The research, for what it is worth, is less clean than either side would have it.
The classic study is Lepper and Greene's overjustification effect from 1973. Children who were rewarded for an activity they already enjoyed went on to lose interest in that activity once the rewards stopped. The intrinsic motivation, the thing that made the activity feel worth doing for its own sake, was crowded out by the extrinsic one. Forty years of subsequent research has confirmed and complicated the finding. Rewards for behaviours children dislike, like tidying up, brushing teeth, sitting still in a car seat, are generally fine. Rewards for behaviours they would have done anyway, or for outcomes that ought to be intrinsically motivating, like learning, are where the picture gets murky.
So. Spelling lists. Music practice. Reading. The places where most parents reach for the bribe are, on the science, the places where the bribe does the most quiet damage.
But here is what the science does not capture. The mother running the spelling test on a Wednesday night is not making a long-range developmental decision. She is trying to get through the next forty minutes without losing her temper. The promise of a screen, a treat, a trip to the park, is the difference between a calm evening and an unravelling one. The bribe is not really about the spelling. It is about the parent's nervous system.
Which is the actual question underneath all of this. Not is bribery bad. The real question is: what are we asking our children to perform, and what are we paying them with, when we cannot meet the moment any other way?
There are mothers in our circle whose children are extraordinary. Some of them play instruments at a level that takes the breath away. Some of them read at three. Some of them swim, dance, debate. Behind a meaningful number of these children is a system of incentives that has been quietly running since they were small. The praise was specific. The rewards were carefully tiered. The compliance arrived. The discipline followed.

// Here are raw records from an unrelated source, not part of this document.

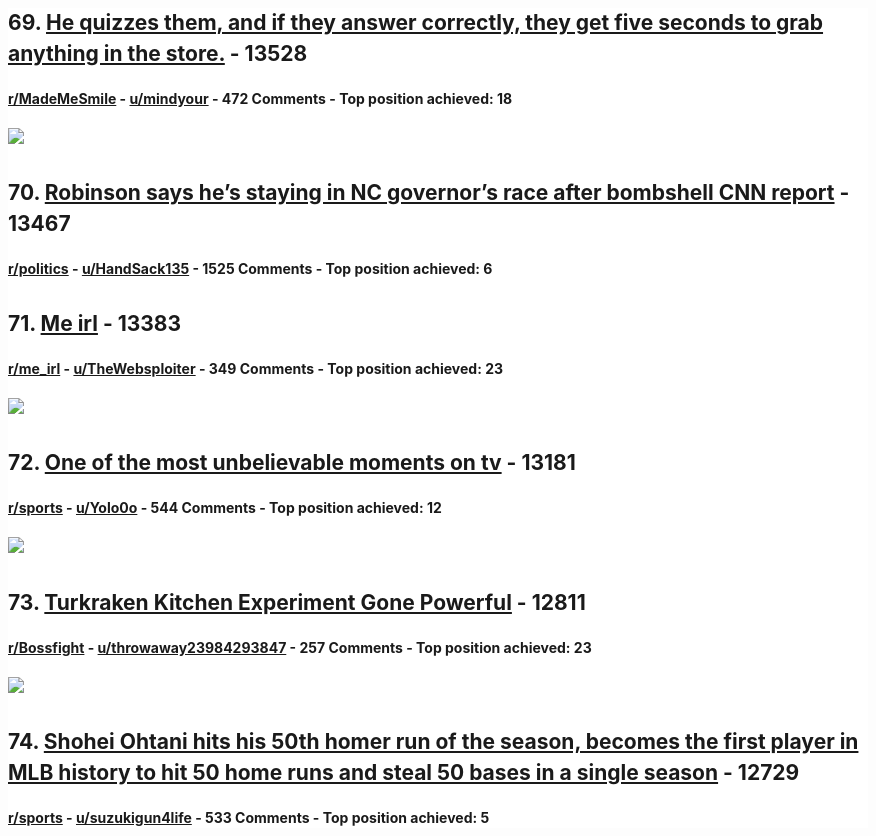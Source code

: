 ## 69. [He quizzes them, and if they answer correctly, they get five seconds to grab anything in the store.](http://reddit.com/r/MadeMeSmile/comments/1fkn3k6/he_quizzes_them_and_if_they_answer_correctly_they/) - 13528
#### [r/MadeMeSmile](http://reddit.com/r/MadeMeSmile) - [u/mindyour](http://reddit.com/u/mindyour) - 472 Comments - Top position achieved: 18

<a href="https://v.redd.it/t3ji7ew27spd1"><img src="https://external-preview.redd.it/dWMzZWlmcTI3c3BkMTmCqjO1I709_sM1SayBghytD9_2Ll4BVrjDA0wy4zZk.png?width=140&amp;height=140&amp;crop=140:140,smart&amp;format=jpg&amp;v=enabled&amp;lthumb=true&amp;s=f057ddf5a17a68e0b165bd15ca5c0b4edff84503"></img></a>

## 70. [Robinson says he’s staying in NC governor’s race after bombshell CNN report](http://reddit.com/r/politics/comments/1fktdil/robinson_says_hes_staying_in_nc_governors_race/) - 13467
#### [r/politics](http://reddit.com/r/politics) - [u/HandSack135](http://reddit.com/u/HandSack135) - 1525 Comments - Top position achieved: 6

## 71. [Me irl](http://reddit.com/r/me_irl/comments/1fknsp6/me_irl/) - 13383
#### [r/me_irl](http://reddit.com/r/me_irl) - [u/TheWebsploiter](http://reddit.com/u/TheWebsploiter) - 349 Comments - Top position achieved: 23

<a href="https://i.redd.it/1clug7ugcspd1.jpeg"><img src="https://a.thumbs.redditmedia.com/2RobDDZOox3ccjlpKTEzXnR3-1k0OCVa2AbrmmOTVe4.jpg"></img></a>

## 72. [One of the most unbelievable moments on tv](http://reddit.com/r/sports/comments/1fkhy94/one_of_the_most_unbelievable_moments_on_tv/) - 13181
#### [r/sports](http://reddit.com/r/sports) - [u/Yolo0o](http://reddit.com/u/Yolo0o) - 544 Comments - Top position achieved: 12

<a href="https://v.redd.it/str6kwj5yqpd1"><img src="https://external-preview.redd.it/bWczcWV4YTV5cXBkMdFYaLiyDQya9pf_BYdirq309AOZMr03Xbri14plEMOW.png?width=140&amp;height=140&amp;crop=140:140,smart&amp;format=jpg&amp;v=enabled&amp;lthumb=true&amp;s=38764bf3b83f19b8527722cc8002ce7b708e5d9e"></img></a>

## 73. [Turkraken Kitchen Experiment Gone Powerful](http://reddit.com/r/Bossfight/comments/1fkvfcp/turkraken_kitchen_experiment_gone_powerful/) - 12811
#### [r/Bossfight](http://reddit.com/r/Bossfight) - [u/throwaway23984293847](http://reddit.com/u/throwaway23984293847) - 257 Comments - Top position achieved: 23

<a href="https://i.redd.it/o9r8efvh1upd1.jpeg"><img src="https://b.thumbs.redditmedia.com/wVG4AjuLpePTGn_sm9HgU-C51P187MHZE82piFVanXk.jpg"></img></a>

## 74. [Shohei Ohtani hits his 50th homer run of the season, becomes the first player in MLB history to hit 50 home runs and steal 50 bases in a single season](http://reddit.com/r/sports/comments/1fkxo0v/shohei_ohtani_hits_his_50th_homer_run_of_the/) - 12729
#### [r/sports](http://reddit.com/r/sports) - [u/suzukigun4life](http://reddit.com/u/suzukigun4life) - 533 Comments - Top position achieved: 5
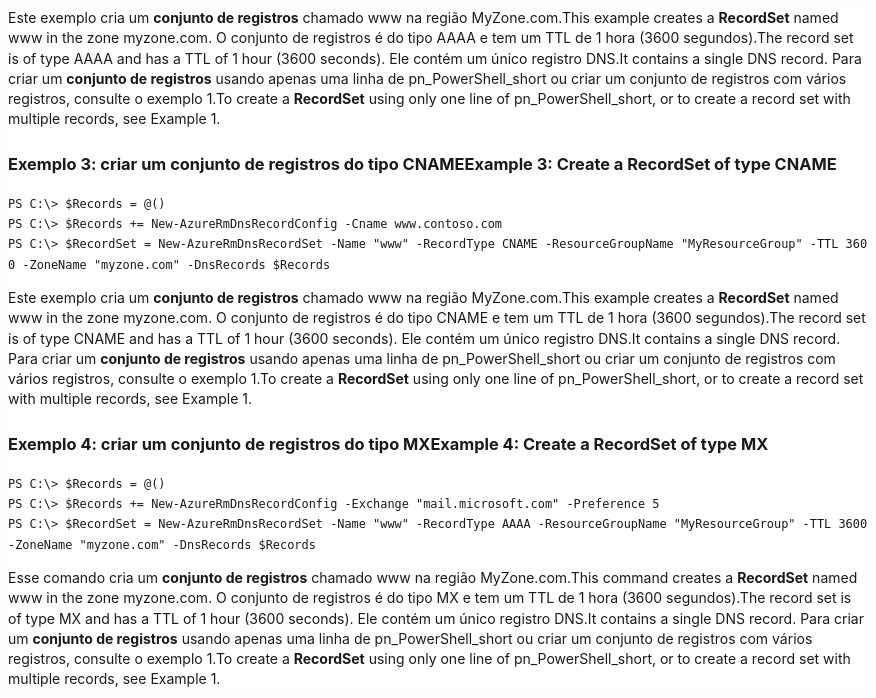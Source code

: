 <span data-ttu-id="766af-124">Este exemplo cria um **conjunto de registros** chamado www na região MyZone.com.</span><span class="sxs-lookup"><span data-stu-id="766af-124">This example creates a **RecordSet** named www in the zone myzone.com.</span></span>
<span data-ttu-id="766af-125">O conjunto de registros é do tipo AAAA e tem um TTL de 1 hora (3600 segundos).</span><span class="sxs-lookup"><span data-stu-id="766af-125">The record set is of type AAAA and has a TTL of 1 hour (3600 seconds).</span></span>
<span data-ttu-id="766af-126">Ele contém um único registro DNS.</span><span class="sxs-lookup"><span data-stu-id="766af-126">It contains a single DNS record.</span></span>
<span data-ttu-id="766af-127">Para criar um **conjunto de registros** usando apenas uma linha de pn_PowerShell_short ou criar um conjunto de registros com vários registros, consulte o exemplo 1.</span><span class="sxs-lookup"><span data-stu-id="766af-127">To create a **RecordSet** using only one line of pn_PowerShell_short, or to create a record set with multiple records, see Example 1.</span></span>

### <span data-ttu-id="766af-128">Exemplo 3: criar um conjunto de registros do tipo CNAME</span><span class="sxs-lookup"><span data-stu-id="766af-128">Example 3: Create a RecordSet of type CNAME</span></span>
```
PS C:\> $Records = @()
PS C:\> $Records += New-AzureRmDnsRecordConfig -Cname www.contoso.com
PS C:\> $RecordSet = New-AzureRmDnsRecordSet -Name "www" -RecordType CNAME -ResourceGroupName "MyResourceGroup" -TTL 3600 -ZoneName "myzone.com" -DnsRecords $Records
```

<span data-ttu-id="766af-129">Este exemplo cria um **conjunto de registros** chamado www na região MyZone.com.</span><span class="sxs-lookup"><span data-stu-id="766af-129">This example creates a **RecordSet** named www in the zone myzone.com.</span></span>
<span data-ttu-id="766af-130">O conjunto de registros é do tipo CNAME e tem um TTL de 1 hora (3600 segundos).</span><span class="sxs-lookup"><span data-stu-id="766af-130">The record set is of type CNAME and has a TTL of 1 hour (3600 seconds).</span></span>
<span data-ttu-id="766af-131">Ele contém um único registro DNS.</span><span class="sxs-lookup"><span data-stu-id="766af-131">It contains a single DNS record.</span></span>
<span data-ttu-id="766af-132">Para criar um **conjunto de registros** usando apenas uma linha de pn_PowerShell_short ou criar um conjunto de registros com vários registros, consulte o exemplo 1.</span><span class="sxs-lookup"><span data-stu-id="766af-132">To create a **RecordSet** using only one line of pn_PowerShell_short, or to create a record set with multiple records, see Example 1.</span></span>

### <span data-ttu-id="766af-133">Exemplo 4: criar um conjunto de registros do tipo MX</span><span class="sxs-lookup"><span data-stu-id="766af-133">Example 4: Create a RecordSet of type MX</span></span>
```
PS C:\> $Records = @()
PS C:\> $Records += New-AzureRmDnsRecordConfig -Exchange "mail.microsoft.com" -Preference 5
PS C:\> $RecordSet = New-AzureRmDnsRecordSet -Name "www" -RecordType AAAA -ResourceGroupName "MyResourceGroup" -TTL 3600 -ZoneName "myzone.com" -DnsRecords $Records
```

<span data-ttu-id="766af-134">Esse comando cria um **conjunto de registros** chamado www na região MyZone.com.</span><span class="sxs-lookup"><span data-stu-id="766af-134">This command creates a **RecordSet** named www in the zone myzone.com.</span></span>
<span data-ttu-id="766af-135">O conjunto de registros é do tipo MX e tem um TTL de 1 hora (3600 segundos).</span><span class="sxs-lookup"><span data-stu-id="766af-135">The record set is of type MX and has a TTL of 1 hour (3600 seconds).</span></span>
<span data-ttu-id="766af-136">Ele contém um único registro DNS.</span><span class="sxs-lookup"><span data-stu-id="766af-136">It contains a single DNS record.</span></span>
<span data-ttu-id="766af-137">Para criar um **conjunto de registros** usando apenas uma linha de pn_PowerShell_short ou criar um conjunto de registros com vários registros, consulte o exemplo 1.</span><span class="sxs-lookup"><span data-stu-id="766af-137">To create a **RecordSet** using only one line of pn_PowerShell_short, or to create a record set with multiple records, see Example 1.</span></span>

There is a second group of children, also extraordinary, also high-achieving, where the parents have refused the system. These are children who have been asked, from very young, what they actually want to be doing. Whose parents have absorbed the cost of the slower path. Who have had to sit through the boredom that comes before mastery without it being papered over with treats. Their children look different. Not better, necessarily. Different.
The honest position, if we are willing to sit with it, is that both kinds of mothers love their children equally and are making different bets. One bet says: build the discipline now and the meaning will come later. The other bet says: protect the meaning and the discipline will follow.
We do not yet know which bet wins.
What we do know is that compliance is not the same as character. A child who has been taught to perform good behaviour for a reward is learning a transactional model of effort. A child who has been taught that effort is its own conversation is learning something else. Whether the second child can compete with the first in a school system that runs almost entirely on extrinsic rewards is an open question. Most parents are too tired to ask it out loud.
So the answer to the question should you bribe your child is probably: yes, sometimes, knowingly. With a clear sense of what the bribe is for. With an awareness that the small unease you feel at the school gate is information, not weakness. The unease is your nervous system telling you that you have made a trade, and you would like to know, eventually, what it cost.
We would like to hear yours.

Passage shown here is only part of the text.